§ BRIEF:
Return the lines below that contain "images".
# # # # # # #
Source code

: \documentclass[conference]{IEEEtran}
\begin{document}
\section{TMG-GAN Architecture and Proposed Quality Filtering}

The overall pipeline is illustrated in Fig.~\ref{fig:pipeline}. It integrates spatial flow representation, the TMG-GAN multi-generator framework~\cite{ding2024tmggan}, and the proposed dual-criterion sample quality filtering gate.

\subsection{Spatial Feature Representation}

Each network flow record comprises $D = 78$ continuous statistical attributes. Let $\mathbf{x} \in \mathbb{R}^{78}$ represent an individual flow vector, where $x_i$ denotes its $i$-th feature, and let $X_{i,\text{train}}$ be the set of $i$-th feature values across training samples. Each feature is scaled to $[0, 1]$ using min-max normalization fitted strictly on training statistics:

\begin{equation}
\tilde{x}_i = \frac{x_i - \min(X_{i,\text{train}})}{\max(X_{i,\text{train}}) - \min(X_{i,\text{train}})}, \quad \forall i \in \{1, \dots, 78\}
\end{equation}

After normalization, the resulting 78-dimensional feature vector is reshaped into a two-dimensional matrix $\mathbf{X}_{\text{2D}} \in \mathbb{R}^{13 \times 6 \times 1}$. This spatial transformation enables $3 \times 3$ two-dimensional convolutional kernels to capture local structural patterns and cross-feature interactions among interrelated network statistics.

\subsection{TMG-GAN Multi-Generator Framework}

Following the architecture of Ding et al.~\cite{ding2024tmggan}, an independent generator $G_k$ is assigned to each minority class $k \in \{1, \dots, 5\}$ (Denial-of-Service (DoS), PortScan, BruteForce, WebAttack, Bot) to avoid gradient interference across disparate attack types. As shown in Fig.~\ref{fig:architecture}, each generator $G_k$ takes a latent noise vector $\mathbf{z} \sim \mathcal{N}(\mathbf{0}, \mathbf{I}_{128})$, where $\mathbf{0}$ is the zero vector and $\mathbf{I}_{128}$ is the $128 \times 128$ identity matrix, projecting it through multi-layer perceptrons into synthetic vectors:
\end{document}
# # # # # # #
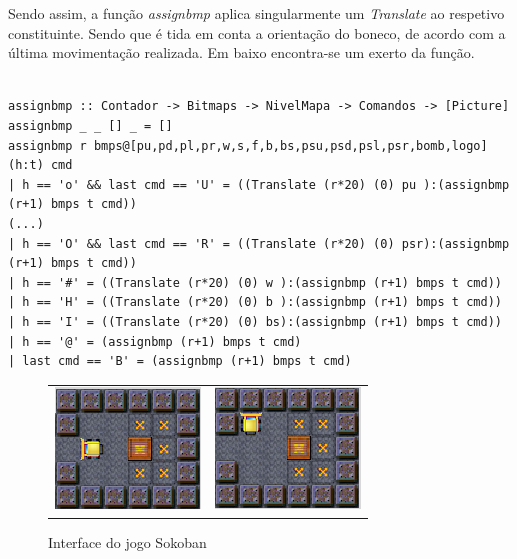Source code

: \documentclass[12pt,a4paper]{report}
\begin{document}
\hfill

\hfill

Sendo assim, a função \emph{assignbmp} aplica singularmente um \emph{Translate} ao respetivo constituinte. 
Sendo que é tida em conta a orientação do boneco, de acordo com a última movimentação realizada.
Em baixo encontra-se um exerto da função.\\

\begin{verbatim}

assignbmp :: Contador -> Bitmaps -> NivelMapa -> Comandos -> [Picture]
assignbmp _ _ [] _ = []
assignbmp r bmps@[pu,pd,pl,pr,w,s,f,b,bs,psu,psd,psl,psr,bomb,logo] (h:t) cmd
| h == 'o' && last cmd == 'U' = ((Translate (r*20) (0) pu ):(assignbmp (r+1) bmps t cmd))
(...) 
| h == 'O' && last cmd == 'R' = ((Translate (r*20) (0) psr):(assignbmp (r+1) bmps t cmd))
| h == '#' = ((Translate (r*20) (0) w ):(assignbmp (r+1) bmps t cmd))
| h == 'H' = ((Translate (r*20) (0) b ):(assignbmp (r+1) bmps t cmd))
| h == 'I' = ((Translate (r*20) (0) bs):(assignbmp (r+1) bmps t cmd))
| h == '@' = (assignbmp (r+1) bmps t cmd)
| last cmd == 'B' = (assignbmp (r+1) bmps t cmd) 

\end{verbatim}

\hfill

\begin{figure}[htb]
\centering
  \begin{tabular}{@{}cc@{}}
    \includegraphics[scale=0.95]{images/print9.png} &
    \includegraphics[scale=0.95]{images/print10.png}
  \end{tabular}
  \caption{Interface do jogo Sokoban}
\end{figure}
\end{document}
# # # # # # #
§ REPLY TO THE TASK:
    \includegraphics[scale=0.95]{images/print9.png} &
    \includegraphics[scale=0.95]{images/print10.png}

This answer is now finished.